On April 2, 1950, seven former students gathered to form a non-profit organization that would raise money for the athletics department at Texas A&M.

The idea initially started due to a promise from head football coach Homer Norton that any players leaving A&M to go serve in WWII would still have a scholarship when they returned. To be able to honor Norton's promise and afford to recruit new players out of high school, the athletics department needed more money. And thus, The Aggie Club was born with A.E. Foerster '24 serving as the inaugural president of the organization.

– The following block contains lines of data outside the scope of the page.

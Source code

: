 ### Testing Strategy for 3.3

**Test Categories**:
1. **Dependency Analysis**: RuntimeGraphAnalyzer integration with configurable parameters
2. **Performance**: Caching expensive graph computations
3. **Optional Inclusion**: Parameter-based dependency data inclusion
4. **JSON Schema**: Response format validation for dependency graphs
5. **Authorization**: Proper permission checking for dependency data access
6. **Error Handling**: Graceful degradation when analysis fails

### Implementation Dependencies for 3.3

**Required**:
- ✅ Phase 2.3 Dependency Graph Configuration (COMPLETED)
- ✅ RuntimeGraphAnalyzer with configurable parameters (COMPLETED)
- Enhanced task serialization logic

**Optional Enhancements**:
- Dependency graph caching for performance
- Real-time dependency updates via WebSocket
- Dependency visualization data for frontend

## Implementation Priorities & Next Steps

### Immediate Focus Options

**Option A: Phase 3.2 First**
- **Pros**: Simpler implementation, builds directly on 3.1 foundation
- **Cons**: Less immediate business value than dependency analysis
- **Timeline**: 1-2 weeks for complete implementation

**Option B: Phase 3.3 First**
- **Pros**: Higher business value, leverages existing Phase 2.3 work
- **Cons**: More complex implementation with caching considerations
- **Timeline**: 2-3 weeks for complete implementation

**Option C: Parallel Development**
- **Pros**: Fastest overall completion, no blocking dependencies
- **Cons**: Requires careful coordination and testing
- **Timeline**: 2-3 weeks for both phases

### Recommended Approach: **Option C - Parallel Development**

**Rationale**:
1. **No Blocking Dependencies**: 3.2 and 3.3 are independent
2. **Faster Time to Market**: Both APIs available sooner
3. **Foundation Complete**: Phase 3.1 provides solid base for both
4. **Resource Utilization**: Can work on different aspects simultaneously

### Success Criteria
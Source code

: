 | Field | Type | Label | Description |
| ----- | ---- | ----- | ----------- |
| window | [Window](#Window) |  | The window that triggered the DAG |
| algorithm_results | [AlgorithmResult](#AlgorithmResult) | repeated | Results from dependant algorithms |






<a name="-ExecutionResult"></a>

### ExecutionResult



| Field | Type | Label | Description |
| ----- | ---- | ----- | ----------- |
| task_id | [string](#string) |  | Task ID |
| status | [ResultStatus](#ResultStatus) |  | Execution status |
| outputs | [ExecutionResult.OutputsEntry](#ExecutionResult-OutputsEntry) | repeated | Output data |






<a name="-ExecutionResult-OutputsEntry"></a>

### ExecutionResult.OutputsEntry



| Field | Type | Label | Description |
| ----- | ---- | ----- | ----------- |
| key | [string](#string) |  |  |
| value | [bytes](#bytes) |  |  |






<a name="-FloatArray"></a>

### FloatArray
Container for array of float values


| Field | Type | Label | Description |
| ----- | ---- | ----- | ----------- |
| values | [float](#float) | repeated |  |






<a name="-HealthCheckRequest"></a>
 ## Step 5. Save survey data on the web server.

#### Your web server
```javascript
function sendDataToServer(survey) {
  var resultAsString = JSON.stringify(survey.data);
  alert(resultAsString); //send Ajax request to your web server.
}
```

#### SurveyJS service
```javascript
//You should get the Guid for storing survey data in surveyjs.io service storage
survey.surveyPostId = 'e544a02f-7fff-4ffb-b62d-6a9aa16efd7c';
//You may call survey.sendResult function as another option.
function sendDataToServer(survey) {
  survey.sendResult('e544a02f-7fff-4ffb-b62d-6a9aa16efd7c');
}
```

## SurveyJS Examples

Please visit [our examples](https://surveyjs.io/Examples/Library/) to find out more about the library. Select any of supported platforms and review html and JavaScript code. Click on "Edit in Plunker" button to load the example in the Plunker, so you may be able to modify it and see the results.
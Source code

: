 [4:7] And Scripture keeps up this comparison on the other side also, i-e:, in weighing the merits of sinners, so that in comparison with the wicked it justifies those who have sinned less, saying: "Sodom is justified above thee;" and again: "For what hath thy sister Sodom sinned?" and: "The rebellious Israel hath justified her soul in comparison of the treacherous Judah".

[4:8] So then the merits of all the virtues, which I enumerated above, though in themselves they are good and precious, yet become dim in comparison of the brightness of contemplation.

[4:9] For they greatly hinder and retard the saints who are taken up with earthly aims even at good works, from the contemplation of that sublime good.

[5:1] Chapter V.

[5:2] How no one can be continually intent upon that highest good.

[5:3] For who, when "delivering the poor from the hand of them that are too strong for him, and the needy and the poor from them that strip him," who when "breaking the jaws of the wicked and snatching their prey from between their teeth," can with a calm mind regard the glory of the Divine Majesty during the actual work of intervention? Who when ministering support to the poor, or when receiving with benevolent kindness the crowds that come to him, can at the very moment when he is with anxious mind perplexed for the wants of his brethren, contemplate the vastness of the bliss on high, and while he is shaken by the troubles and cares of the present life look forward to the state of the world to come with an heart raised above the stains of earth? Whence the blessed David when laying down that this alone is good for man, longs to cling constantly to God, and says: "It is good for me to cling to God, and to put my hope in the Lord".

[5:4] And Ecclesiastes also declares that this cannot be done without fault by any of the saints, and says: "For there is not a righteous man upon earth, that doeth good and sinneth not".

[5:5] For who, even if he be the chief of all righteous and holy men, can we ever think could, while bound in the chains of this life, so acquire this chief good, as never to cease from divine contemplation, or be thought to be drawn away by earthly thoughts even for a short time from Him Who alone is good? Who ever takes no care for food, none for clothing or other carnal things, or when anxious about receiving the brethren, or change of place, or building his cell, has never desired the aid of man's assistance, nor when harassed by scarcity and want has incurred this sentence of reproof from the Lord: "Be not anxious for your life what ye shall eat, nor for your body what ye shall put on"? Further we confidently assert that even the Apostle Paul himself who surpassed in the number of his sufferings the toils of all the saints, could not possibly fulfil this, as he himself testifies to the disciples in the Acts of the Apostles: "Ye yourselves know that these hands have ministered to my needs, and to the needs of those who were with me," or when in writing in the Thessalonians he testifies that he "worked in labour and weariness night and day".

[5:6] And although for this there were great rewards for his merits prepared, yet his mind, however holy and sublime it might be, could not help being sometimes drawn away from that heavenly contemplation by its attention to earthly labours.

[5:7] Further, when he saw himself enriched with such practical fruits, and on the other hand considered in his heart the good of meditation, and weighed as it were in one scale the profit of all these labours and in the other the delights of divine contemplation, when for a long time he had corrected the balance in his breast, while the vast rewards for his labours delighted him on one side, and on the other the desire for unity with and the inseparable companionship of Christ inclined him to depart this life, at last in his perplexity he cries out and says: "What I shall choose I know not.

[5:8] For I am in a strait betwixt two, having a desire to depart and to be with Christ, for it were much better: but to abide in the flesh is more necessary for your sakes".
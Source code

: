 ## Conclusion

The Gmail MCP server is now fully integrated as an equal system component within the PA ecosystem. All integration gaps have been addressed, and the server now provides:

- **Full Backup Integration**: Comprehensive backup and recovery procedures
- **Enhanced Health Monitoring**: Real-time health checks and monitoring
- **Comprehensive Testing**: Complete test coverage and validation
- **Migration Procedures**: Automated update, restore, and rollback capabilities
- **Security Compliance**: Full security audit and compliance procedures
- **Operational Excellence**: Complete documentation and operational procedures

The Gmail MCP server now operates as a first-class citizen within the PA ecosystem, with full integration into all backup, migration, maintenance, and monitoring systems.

In its first year, The Aggie Club raised $16,182 in annual donations. By the second year, annual giving nearly doubled with $30,190.

The organization grew steadily over the next few decades in both members and donations and began to really flourish by the mid-1970s due to the tireless fundraising efforts of Harry Green '52. In 1977, annual donations passed $1 million for the first time.

“I stayed on the road about 75 percent of the time, going to A&M clubs in one town to the next,” said Green, who served as the organization's executive director from 1979-91. “We didn't have enough members, and there were only four of us in the office. We just had to be out moving and meeting people, shaking their hands and telling them about how important it was to donate.”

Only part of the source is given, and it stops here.